Les quartiers bénéficient-ils aussi de cette irrigation numérique ?

Oui, nous avons une initiative baptisée French Tech Tremplin qui vise à susciter des start up avec des profils d'entrepreneurs différents. Nous sommes les plus avancés en France, avec 20 candidats retenus, issus des quartiers de Lille, Amiens, Valenciennes. Ils reçoivent des bourses de 15 à 20 K€ et sont coachés par des professionnels puis incubés. Cela correspond aussi à notre ADN dans le Nord. Quand on peut se mobiliser sur une opportunité sociétale, on y va !

On a connu une phase d'effervescence du numérique en région, est-ce toujours le cas ?
Il y a eu une période où n'importe quel gars qui lançait un site.com pouvait annoncer des levées de fonds ! Tout le monde ayant vu Uber pensait pouvoir faire pareil. Aujourd'hui, on est sur de vraies entreprises, de vrais marchés et de vrais modèles économiques. On a professionnalisé les start up, stabilisé leur modèle. Il y a eu aussi de la casse, et c'est normal. On commence à trouver de très belles entreprises dont certaines en hypercroissance, sur l'intelligence artificielle, la blockchain, la cybersécurité...

> A lire aussi - Enquête numérique "Une dynamique inégale dans l'ex-Picardie"
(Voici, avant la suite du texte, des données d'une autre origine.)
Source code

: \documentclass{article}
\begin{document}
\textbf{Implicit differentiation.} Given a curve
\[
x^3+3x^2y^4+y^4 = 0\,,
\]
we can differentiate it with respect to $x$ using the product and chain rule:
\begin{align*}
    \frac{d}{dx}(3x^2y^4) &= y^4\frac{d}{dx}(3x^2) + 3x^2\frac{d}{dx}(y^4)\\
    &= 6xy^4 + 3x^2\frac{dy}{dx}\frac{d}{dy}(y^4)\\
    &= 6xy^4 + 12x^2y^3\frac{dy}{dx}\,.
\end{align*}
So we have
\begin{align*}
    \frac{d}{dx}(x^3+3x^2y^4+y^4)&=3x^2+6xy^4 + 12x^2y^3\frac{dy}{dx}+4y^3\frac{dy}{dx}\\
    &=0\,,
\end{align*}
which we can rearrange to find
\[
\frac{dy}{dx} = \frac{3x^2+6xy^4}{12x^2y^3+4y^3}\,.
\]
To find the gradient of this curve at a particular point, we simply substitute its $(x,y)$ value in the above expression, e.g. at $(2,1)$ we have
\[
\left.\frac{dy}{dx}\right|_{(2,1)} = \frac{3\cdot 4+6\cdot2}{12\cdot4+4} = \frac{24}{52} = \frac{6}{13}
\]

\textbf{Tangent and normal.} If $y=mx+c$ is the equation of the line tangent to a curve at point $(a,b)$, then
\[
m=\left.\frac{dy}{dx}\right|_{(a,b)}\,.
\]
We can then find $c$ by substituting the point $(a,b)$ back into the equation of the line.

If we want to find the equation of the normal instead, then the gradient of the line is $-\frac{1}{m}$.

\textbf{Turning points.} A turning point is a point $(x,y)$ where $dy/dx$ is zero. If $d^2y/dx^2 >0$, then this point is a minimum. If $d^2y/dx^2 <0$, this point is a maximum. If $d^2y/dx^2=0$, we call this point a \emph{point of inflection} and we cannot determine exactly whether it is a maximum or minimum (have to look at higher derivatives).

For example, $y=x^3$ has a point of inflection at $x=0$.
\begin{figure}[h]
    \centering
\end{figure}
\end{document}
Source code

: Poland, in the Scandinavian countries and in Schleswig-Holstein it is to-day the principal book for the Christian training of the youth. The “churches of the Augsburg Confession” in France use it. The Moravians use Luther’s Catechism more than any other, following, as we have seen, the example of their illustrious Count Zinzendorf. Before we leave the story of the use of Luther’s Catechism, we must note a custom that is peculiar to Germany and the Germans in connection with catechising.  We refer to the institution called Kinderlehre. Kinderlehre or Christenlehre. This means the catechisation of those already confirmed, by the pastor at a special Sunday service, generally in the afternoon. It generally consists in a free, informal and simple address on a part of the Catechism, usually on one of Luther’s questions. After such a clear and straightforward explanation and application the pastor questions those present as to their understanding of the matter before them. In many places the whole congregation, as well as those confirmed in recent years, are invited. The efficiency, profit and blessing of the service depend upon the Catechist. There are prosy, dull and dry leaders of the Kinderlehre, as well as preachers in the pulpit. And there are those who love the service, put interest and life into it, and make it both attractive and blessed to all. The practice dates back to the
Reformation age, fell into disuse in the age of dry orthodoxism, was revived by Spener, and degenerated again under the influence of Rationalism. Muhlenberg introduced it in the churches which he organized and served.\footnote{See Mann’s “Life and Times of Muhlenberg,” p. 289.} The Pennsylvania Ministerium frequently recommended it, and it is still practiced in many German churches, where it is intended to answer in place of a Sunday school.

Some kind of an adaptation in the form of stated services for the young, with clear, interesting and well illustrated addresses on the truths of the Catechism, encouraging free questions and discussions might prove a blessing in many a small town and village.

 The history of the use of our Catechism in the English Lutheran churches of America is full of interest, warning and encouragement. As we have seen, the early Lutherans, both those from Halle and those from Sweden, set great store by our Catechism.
Certains s'inquiètent des valorisations et parlent de bulle...
Non. Quand des fonds américains rentrent dans des entreprises pour plus de 50 M€, vous pouvez fermer les yeux, c'est que le modèle marche. Quand ils débarquent au CES de Las Vegas, la première chose qu'ils font est de détecter les pépites lilloises. Ils savent qu'une entreprise qui vaut 5 M€ maintenant en vaudra 100 M€ l'an prochain. Malheureusement, dès qu'on dépasse 50 M€, on n'est plus Français.